Souleymane Cissé a marqué l’histoire du cinéma en remportant en 1987 le Prix du jury au Festival de Cannes pour son chef-d’œuvre Yeelen. Ce film, qui retrace le parcours initiatique d’un jeune homme issu d’une illustre lignée bambara, a fait de lui le premier réalisateur d’Afrique subsaharienne à recevoir une distinction sur la Croisette. Yeelen a été primé ex-aequo avec Shinran ou la Voix immaculée, du réalisateur japonais Rentaro Mikuni. Dans son discours de remerciement, Cissé avait déclaré : « Je suis très ému. Je suis venu à ce festival pas pour gagner des prix mais pour une ouverture plus large. Pour que le cinéma soit universel. Ce prix n’est, je pense, pas pour moi mais surtout pour ceux qui m’ont aidé de l’autre côté et qui n’ont pas le droit de parler. Merci ! »

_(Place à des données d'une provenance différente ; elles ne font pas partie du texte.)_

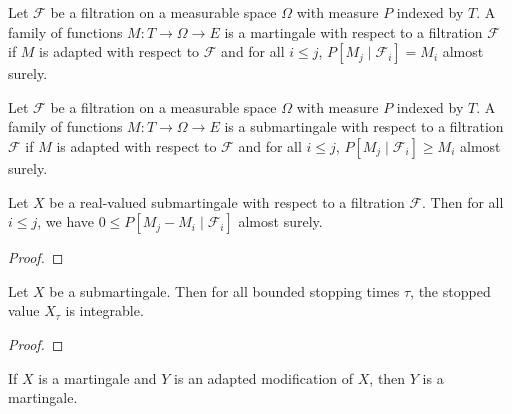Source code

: \begin{definition}[Martingale]\label{def:Martingale}
  \mathlibok
Let $\mathcal{F}$ be a filtration on a measurable space $\Omega$ with measure $P$ indexed by $T$.
A family of functions $M : T \to \Omega \to E$ is a martingale with respect to a filtration $\mathcal{F}$ if $M$ is adapted with respect to $\mathcal{F}$ and for all $i \le j$, $P[M_j \mid \mathcal{F}_i] = M_i$ almost surely.
\end{definition}


\begin{definition}[Submartingale]\label{def:Submartingale}
  \mathlibok
Let $\mathcal{F}$ be a filtration on a measurable space $\Omega$ with measure $P$ indexed by $T$.
A family of functions $M : T \to \Omega \to E$ is a submartingale with respect to a filtration $\mathcal{F}$ if $M$ is adapted with respect to $\mathcal{F}$ and for all $i \le j$, $P[M_j \mid \mathcal{F}_i] \ge M_i$ almost surely.
\end{definition}

\begin{lemma}\label{lem:condExp_sub_nonneg}
  \mathlibok
Let $X$ be a real-valued submartingale with respect to a filtration $\mathcal{F}$. Then for all $i \le j$, we have $0 \le P[M_j - M_i \mid \mathcal{F}_i]$ almost surely.
\end{lemma}

\begin{proof}\mathlibok

\end{proof}


\begin{lemma}\label{lem:Submartingale.integrable_stoppedValue}
  \mathlibok
Let $X$ be a submartingale. Then for all bounded stopping times $\tau$, the stopped value $X_\tau$ is integrable.
\end{lemma}

\begin{proof}\leanok

\end{proof}


\begin{lemma}\label{lem:Martingale.congr}
  \leanok
If $X$ is a martingale and $Y$ is an adapted modification of $X$, then $Y$ is a martingale.
\end{lemma}

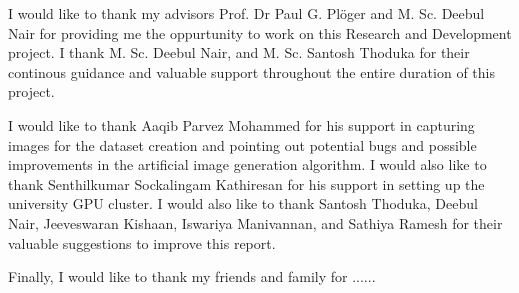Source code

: \documentclass[rnd]{mas_report}
\begin{document}
\begin{acknowledgements}
I would like to thank my advisors Prof. Dr Paul G. Pl\"oger and M. Sc. Deebul Nair for providing me the oppurtunity to work on this Research and Development project. I thank M. Sc. Deebul Nair, and M. Sc. Santosh Thoduka for their continous guidance and valuable support throughout the entire duration of this project.

I would like to thank Aaqib Parvez Mohammed for his support in capturing images for the dataset creation and pointing out potential bugs and possible improvements in the artificial image generation algorithm. I would also like to thank Senthilkumar Sockalingam Kathiresan for his support in setting up the university GPU cluster. I would also like to thank Santosh Thoduka, Deebul Nair, Jeeveswaran Kishaan, Iswariya Manivannan, and Sathiya Ramesh for their valuable suggestions to improve this report.

Finally, I would like to thank my friends and family for ......
\end{acknowledgements}


\tableofcontents


\mainmatter %

\pagestyle{mainmatter}










\begin{appendices}


\end{appendices}

\backmatter

\end{document}
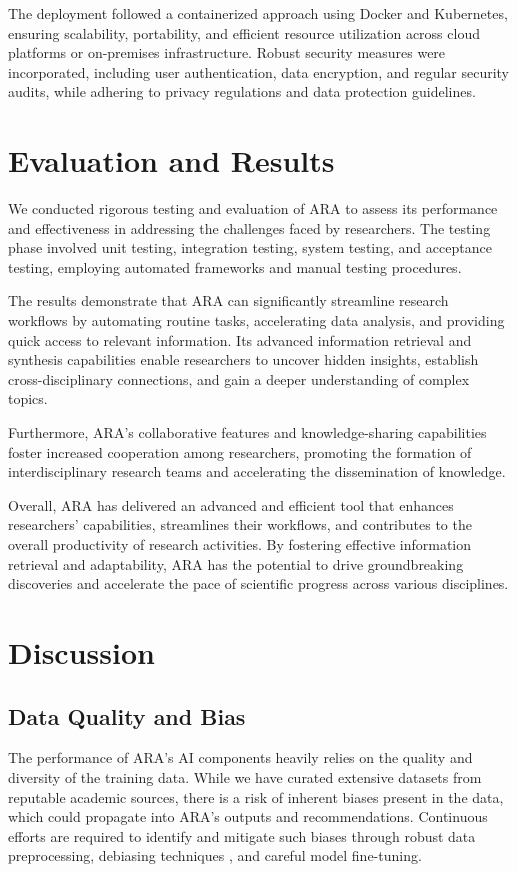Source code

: \documentclass[a4paper,conference]{IEEEtran}
\begin{document}
The deployment followed a containerized approach using Docker and Kubernetes, ensuring scalability, portability, and efficient resource utilization across cloud platforms or on-premises infrastructure. Robust security measures were incorporated, including user authentication, data encryption, and regular security audits, while adhering to privacy regulations and data protection guidelines.

\section{Evaluation and Results}
We conducted rigorous testing and evaluation of ARA to assess its performance and effectiveness in addressing the challenges faced by researchers. The testing phase involved unit testing, integration testing, system testing, and acceptance testing, employing automated frameworks and manual testing procedures.

The results demonstrate that ARA can significantly streamline research workflows by automating routine tasks, accelerating data analysis, and providing quick access to relevant information. Its advanced information retrieval and synthesis capabilities enable researchers to uncover hidden insights, establish cross-disciplinary connections, and gain a deeper understanding of complex topics.

Furthermore, ARA's collaborative features and knowledge-sharing capabilities foster increased cooperation among researchers, promoting the formation of interdisciplinary research teams and accelerating the dissemination of knowledge.

Overall, ARA has delivered an advanced and efficient tool that enhances researchers' capabilities, streamlines their workflows, and contributes to the overall productivity of research activities. By fostering effective information retrieval and adaptability, ARA has the potential to drive groundbreaking discoveries and accelerate the pace of scientific progress across various disciplines.

\section{Discussion}

\subsection{Data Quality and Bias}
The performance of ARA's AI components heavily relies on the quality and diversity of the training data. While we have curated extensive datasets from reputable academic sources, there is a risk of inherent biases present in the data, which could propagate into ARA's outputs and recommendations. Continuous efforts are required to identify and mitigate such biases through robust data preprocessing, debiasing techniques \cite{debias}, and careful model fine-tuning.
\end{document}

Le critique de cinéma Jean-Michel Frodon a souligné l’importance de Yeelen, le qualifiant de film essentiel qui offre aux spectateurs, même ceux peu familiers avec les cultures africaines, une perspective unique sur les relations humaines et la nature. Souleymane Cissé a laissé une empreinte indélébile au Festival de Cannes, comme en témoigne le réalisateur tchadien Mahamat Saleh Haroun : « J’en garde aujourd’hui une image iconique : Souleymane Cissé dans son grand boubou blanc, reconnaissable parmi des centaines de milliers de personnes. »

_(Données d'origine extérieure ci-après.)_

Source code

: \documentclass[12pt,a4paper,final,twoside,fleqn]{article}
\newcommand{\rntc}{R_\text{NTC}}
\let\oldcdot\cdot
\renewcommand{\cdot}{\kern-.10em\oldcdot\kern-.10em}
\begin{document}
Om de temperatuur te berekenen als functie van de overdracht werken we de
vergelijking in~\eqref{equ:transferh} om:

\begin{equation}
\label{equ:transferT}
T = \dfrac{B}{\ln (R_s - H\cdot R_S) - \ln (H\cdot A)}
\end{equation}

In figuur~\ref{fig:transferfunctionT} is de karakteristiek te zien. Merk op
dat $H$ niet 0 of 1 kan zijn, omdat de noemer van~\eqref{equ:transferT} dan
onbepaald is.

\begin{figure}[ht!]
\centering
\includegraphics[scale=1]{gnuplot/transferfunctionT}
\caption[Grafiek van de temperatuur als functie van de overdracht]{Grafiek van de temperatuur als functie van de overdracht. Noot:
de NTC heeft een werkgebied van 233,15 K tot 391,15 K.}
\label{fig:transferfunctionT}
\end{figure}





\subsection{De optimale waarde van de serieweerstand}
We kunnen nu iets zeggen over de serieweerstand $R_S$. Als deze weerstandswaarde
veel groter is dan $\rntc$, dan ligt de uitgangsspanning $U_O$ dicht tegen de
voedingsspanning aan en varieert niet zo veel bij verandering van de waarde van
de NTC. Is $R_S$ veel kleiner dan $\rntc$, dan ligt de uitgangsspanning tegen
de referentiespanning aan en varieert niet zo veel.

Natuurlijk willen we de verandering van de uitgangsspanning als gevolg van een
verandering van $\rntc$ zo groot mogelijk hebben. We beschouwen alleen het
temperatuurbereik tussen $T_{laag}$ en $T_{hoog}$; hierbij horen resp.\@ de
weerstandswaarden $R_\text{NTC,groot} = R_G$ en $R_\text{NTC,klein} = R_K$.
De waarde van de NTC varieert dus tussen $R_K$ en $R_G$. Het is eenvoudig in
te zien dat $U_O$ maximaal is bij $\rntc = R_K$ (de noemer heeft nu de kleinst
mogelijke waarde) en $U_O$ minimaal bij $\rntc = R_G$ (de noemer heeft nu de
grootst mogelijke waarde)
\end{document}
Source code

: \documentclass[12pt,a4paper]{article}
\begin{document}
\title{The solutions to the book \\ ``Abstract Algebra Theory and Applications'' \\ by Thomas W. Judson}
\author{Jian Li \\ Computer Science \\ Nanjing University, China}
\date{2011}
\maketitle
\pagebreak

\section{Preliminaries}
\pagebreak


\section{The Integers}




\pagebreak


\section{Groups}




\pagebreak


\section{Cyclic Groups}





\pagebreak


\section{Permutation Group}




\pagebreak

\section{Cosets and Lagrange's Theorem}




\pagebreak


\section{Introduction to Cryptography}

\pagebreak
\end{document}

Un parcours cinématographique engagé


Cissé était un ardent défenseur du cinéma africain. Tout au long de sa carrière, il a plaidé pour la création de salles de projection au Mali, afin de donner une plateforme aux jeunes cinéastes africains. Formé en Union soviétique dans les années 1960, il a d’abord appris le métier de projectionniste avant de devenir directeur de la photographie. À son retour au Mali en 1970, il a travaillé comme reporter au service cinéma du ministère de l’Information, parcourant le pays avec sa caméra.



Son premier long métrage, Den Muso (1975), qui aborde le drame d’une jeune fille-mère muette et abandonnée, a été interdit au Mali et lui a valu un séjour en prison. Malgré cette épreuve, il a poursuivi sa carrière avec Baara (1978) et Finyè (1982), deux films qui lui ont valu l’Étalon de Yennenga, le prestigieux prix du Festival panafricain du cinéma et de la télévision de Ouagadougou (Fespaco). Dans une interview, Cissé a exprimé son désir de « rechercher une culture qui ressemble à mon peuple, à mon pays, le Mali », soulignant l’importance de l’expression cinématographique pour faire découvrir une culture souvent ignorée.


Un héritage cinématographique


Souleymane Cissé a toujours été un réalisateur engagé, utilisant sa colère et sa révolte pour aborder des problématiques sociales cruciales dans ses films. Ses œuvres, notamment Den Muso, Baara et Finyè, mettent en lumière des enjeux tels que l’oppression des femmes, les conditions de travail des ouvriers et la répression des mouvements étudiants. Jean-Michel Frodon a noté que Cissé a cherché à restituer à l’Afrique son humanité et à l’aider dans son émancipation du passé colonial. Le producteur tunisien Mohammed Challouf, qui a collaboré avec lui, a insisté sur la nécessité de restaurer et de numériser son patrimoine cinématographique pour les nouvelles générations.



Alors que l’esprit engagé du cinéma africain semble s’estomper, l’œuvre de Souleymane Cissé demeure une source d’inspiration et de réconfort. Il est décédé dans une clinique de Bamako, alors qu’il devait présider le jury « fiction long métrage » lors de la 29e édition du Fespaco, prévue à partir du 22 février à Ouagadougou, au Burkina Faso. En 2023, il avait reçu le Carrosse d’Or à Cannes, une distinction honorant sa contribution exceptionnelle au cinéma mondial.



Dans un discours poignant lors de la remise de cette récompense, Souleymane Cissé avait déclaré : « Le cinéma aura été ma vie. Pour cela, je remercie le cinéma. » Son héritage perdurera, inspirant les générations futures à poursuivre son combat pour un cinéma africain authentique et engagé.